College: The Dorothy and George Hennings College of Science, Mathematics and Technology

Major: Information Technology

Faculty Research Mentor: Daehan Kwak

Abstract:

The increasing adoption of Large Language Models (LLMs) has prompted widespread exploration into their potential applications across numerous sectors of the labor market. Businesses and academic institutions are progressively examining how integrating AI-driven conversational models into their workflows can address specific organizational needs, optimize resource allocation, and significantly reduce the time and effort required for various tasks. A particularly promising area of investigation involves utilizing the Natural Language Processing (NLP) capabilities inherent in contemporary LLMs to automate labor-intensive administrative tasks.
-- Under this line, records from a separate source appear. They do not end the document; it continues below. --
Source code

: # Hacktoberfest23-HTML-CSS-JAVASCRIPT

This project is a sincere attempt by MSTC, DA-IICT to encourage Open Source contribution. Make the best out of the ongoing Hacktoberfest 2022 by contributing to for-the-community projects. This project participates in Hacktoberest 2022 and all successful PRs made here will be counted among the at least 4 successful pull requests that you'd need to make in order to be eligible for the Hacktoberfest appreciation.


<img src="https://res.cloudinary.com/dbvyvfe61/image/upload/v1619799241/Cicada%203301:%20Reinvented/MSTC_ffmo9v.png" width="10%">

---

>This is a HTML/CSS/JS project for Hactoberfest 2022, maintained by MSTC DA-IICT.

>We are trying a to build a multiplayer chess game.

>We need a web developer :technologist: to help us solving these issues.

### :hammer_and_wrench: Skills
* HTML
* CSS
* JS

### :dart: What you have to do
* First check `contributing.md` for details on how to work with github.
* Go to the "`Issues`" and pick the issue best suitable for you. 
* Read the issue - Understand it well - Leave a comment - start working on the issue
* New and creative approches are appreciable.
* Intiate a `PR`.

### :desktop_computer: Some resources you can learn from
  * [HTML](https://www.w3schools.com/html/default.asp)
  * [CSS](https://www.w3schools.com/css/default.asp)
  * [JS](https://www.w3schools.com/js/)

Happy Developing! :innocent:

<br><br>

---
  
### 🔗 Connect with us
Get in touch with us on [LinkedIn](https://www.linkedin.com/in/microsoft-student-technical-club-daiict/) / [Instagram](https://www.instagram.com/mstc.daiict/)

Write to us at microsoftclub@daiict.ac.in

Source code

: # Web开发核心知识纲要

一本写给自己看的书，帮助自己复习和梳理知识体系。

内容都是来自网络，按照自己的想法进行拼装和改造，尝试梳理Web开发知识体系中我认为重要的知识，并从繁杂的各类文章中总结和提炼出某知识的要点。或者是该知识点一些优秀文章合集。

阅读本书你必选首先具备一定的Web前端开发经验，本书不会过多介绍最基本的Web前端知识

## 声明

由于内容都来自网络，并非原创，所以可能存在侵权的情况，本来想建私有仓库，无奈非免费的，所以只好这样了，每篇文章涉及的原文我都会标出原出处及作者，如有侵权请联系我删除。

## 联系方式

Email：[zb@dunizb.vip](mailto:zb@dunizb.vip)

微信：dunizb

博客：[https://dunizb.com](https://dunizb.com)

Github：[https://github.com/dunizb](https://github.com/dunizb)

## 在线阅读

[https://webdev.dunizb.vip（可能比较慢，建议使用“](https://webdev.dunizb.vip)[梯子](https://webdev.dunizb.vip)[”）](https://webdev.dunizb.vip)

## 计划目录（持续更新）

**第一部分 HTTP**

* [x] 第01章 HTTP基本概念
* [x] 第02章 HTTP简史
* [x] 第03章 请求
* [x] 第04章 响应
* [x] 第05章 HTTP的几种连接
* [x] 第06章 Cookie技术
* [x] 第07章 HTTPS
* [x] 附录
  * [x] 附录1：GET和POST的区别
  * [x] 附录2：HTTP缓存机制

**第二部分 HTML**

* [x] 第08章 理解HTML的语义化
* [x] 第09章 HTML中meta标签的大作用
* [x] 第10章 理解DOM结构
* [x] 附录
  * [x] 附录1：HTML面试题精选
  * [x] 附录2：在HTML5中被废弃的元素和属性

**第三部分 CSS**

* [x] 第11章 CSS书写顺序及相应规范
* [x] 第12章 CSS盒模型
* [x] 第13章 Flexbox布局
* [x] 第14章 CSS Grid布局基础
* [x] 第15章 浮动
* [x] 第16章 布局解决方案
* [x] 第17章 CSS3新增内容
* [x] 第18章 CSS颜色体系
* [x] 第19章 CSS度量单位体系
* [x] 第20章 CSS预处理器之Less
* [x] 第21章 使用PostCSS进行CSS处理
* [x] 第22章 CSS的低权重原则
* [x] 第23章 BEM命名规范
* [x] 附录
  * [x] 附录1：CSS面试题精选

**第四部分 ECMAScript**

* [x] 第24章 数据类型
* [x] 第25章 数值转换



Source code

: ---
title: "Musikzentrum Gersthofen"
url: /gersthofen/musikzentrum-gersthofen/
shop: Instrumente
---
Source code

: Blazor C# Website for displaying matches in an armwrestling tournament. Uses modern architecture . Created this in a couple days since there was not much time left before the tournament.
This project specifically aims to evaluate the efficacy of currently available LLMs in generating personalized academic curriculum plans for students enrolled in college degree programs. Central to this assessment was determining the capacity of LLMs, varying by origin, technical specifications, and deployment environments, to accurately interpret and execute a set of interrelated instructions. These instructions guided the placement of multiple courses into an organized, semester-based schedule format. Precise prompt engineering was essential for enhancing the models' accuracy and ensuring effective generation of individualized curriculum schedules. The outputs generated by these models were subsequently reviewed for adherence to specific constraints, such as course prerequisites and semester-specific course availability. The primary test configuration consisted of a structured, four-semester schedule, each semester comprising four courses, with only one correct arrangement meeting all prerequisite and availability requirements.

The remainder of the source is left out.